**Brief**
Return each record verbatim, images excluded.

:::::

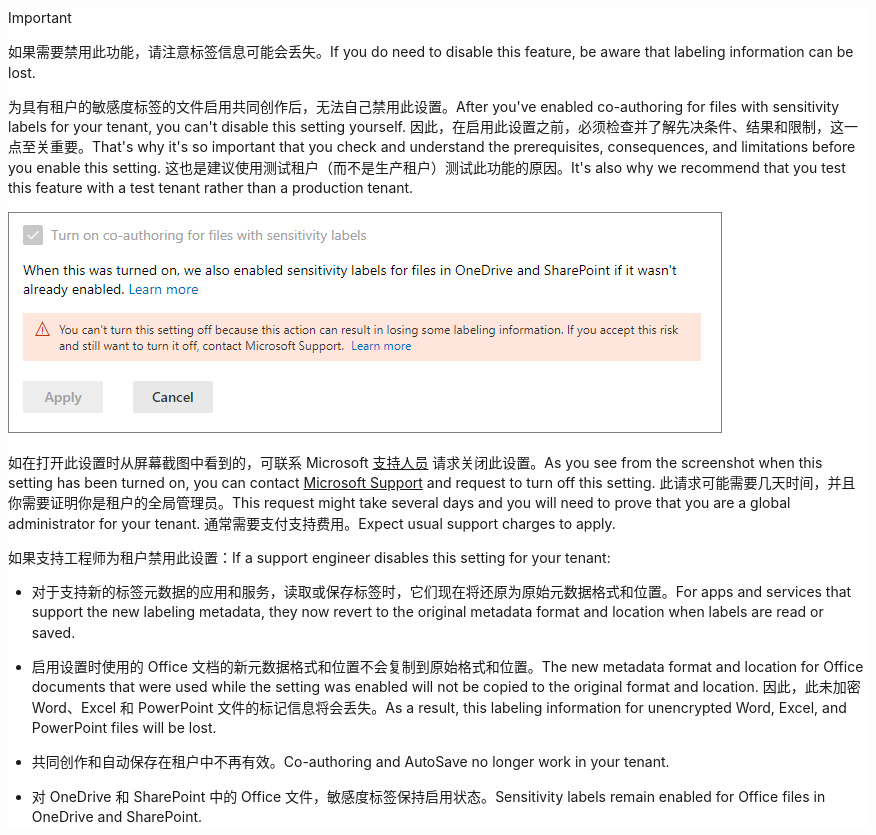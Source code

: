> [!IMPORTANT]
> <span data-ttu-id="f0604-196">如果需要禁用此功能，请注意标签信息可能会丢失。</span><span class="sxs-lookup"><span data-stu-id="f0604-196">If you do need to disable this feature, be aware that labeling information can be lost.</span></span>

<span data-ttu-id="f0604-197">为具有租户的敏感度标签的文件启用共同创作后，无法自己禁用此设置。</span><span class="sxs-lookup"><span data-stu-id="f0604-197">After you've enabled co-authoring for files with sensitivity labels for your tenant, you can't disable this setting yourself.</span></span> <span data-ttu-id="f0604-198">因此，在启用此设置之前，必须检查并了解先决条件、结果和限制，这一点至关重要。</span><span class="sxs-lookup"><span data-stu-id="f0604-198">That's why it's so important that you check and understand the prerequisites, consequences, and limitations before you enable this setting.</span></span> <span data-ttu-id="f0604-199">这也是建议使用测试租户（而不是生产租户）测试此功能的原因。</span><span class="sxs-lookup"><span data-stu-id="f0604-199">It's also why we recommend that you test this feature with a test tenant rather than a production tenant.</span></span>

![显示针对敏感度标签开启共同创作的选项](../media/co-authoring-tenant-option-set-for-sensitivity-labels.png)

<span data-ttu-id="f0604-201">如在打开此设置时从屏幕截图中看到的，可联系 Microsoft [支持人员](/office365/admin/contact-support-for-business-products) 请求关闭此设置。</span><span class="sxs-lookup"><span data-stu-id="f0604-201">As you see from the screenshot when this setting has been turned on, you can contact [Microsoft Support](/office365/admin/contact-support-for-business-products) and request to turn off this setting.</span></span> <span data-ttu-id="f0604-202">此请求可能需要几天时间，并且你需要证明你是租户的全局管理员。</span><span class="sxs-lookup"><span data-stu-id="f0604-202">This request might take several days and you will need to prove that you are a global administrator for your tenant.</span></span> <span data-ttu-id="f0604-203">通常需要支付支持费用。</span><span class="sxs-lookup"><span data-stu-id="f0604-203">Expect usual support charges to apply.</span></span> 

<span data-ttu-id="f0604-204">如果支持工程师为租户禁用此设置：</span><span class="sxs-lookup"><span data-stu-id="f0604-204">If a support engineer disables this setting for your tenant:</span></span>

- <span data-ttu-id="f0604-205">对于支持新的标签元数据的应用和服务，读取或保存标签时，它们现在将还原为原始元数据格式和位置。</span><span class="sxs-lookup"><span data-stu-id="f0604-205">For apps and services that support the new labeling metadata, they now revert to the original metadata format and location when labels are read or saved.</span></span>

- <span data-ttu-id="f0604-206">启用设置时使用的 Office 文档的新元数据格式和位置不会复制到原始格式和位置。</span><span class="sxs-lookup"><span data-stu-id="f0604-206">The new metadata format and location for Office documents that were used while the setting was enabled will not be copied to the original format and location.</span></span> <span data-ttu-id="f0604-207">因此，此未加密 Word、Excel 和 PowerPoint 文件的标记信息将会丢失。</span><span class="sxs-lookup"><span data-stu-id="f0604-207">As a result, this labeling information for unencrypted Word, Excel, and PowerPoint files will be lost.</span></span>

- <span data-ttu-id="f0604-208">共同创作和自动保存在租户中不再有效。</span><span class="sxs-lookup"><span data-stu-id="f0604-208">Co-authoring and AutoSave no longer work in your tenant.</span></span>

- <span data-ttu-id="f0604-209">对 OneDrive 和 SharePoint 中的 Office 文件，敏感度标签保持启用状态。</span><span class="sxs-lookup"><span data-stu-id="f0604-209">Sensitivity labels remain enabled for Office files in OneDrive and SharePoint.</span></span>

:::::

**Finished exercise**
Source code

:> [!IMPORTANT]
> <span data-ttu-id="f0604-196">如果需要禁用此功能，请注意标签信息可能会丢失。</span><span class="sxs-lookup"><span data-stu-id="f0604-196">If you do need to disable this feature, be aware that labeling information can be lost.</span></span>

<span data-ttu-id="f0604-197">为具有租户的敏感度标签的文件启用共同创作后，无法自己禁用此设置。</span><span class="sxs-lookup"><span data-stu-id="f0604-197">After you've enabled co-authoring for files with sensitivity labels for your tenant, you can't disable this setting yourself.</span></span> <span data-ttu-id="f0604-198">因此，在启用此设置之前，必须检查并了解先决条件、结果和限制，这一点至关重要。</span><span class="sxs-lookup"><span data-stu-id="f0604-198">That's why it's so important that you check and understand the prerequisites, consequences, and limitations before you enable this setting.</span></span> <span data-ttu-id="f0604-199">这也是建议使用测试租户（而不是生产租户）测试此功能的原因。</span><span class="sxs-lookup"><span data-stu-id="f0604-199">It's also why we recommend that you test this feature with a test tenant rather than a production tenant.</span></span>

![显示针对敏感度标签开启共同创作的选项](../media/co-authoring-tenant-option-set-for-sensitivity-labels.png)

<span data-ttu-id="f0604-201">如在打开此设置时从屏幕截图中看到的，可联系 Microsoft [支持人员](/office365/admin/contact-support-for-business-products) 请求关闭此设置。</span><span class="sxs-lookup"><span data-stu-id="f0604-201">As you see from the screenshot when this setting has been turned on, you can contact [Microsoft Support](/office365/admin/contact-support-for-business-products) and request to turn off this setting.</span></span> <span data-ttu-id="f0604-202">此请求可能需要几天时间，并且你需要证明你是租户的全局管理员。</span><span class="sxs-lookup"><span data-stu-id="f0604-202">This request might take several days and you will need to prove that you are a global administrator for your tenant.</span></span> <span data-ttu-id="f0604-203">通常需要支付支持费用。</span><span class="sxs-lookup"><span data-stu-id="f0604-203">Expect usual support charges to apply.</span></span> 

<span data-ttu-id="f0604-204">如果支持工程师为租户禁用此设置：</span><span class="sxs-lookup"><span data-stu-id="f0604-204">If a support engineer disables this setting for your tenant:</span></span>

- <span data-ttu-id="f0604-205">对于支持新的标签元数据的应用和服务，读取或保存标签时，它们现在将还原为原始元数据格式和位置。</span><span class="sxs-lookup"><span data-stu-id="f0604-205">For apps and services that support the new labeling metadata, they now revert to the original metadata format and location when labels are read or saved.</span></span>

- <span data-ttu-id="f0604-206">启用设置时使用的 Office 文档的新元数据格式和位置不会复制到原始格式和位置。</span><span class="sxs-lookup"><span data-stu-id="f0604-206">The new metadata format and location for Office documents that were used while the setting was enabled will not be copied to the original format and location.</span></span> <span data-ttu-id="f0604-207">因此，此未加密 Word、Excel 和 PowerPoint 文件的标记信息将会丢失。</span><span class="sxs-lookup"><span data-stu-id="f0604-207">As a result, this labeling information for unencrypted Word, Excel, and PowerPoint files will be lost.</span></span>

- <span data-ttu-id="f0604-208">共同创作和自动保存在租户中不再有效。</span><span class="sxs-lookup"><span data-stu-id="f0604-208">Co-authoring and AutoSave no longer work in your tenant.</span></span>

- <span data-ttu-id="f0604-209">对 OneDrive 和 SharePoint 中的 Office 文件，敏感度标签保持启用状态。</span><span class="sxs-lookup"><span data-stu-id="f0604-209">Sensitivity labels remain enabled for Office files in OneDrive and SharePoint.</span></span>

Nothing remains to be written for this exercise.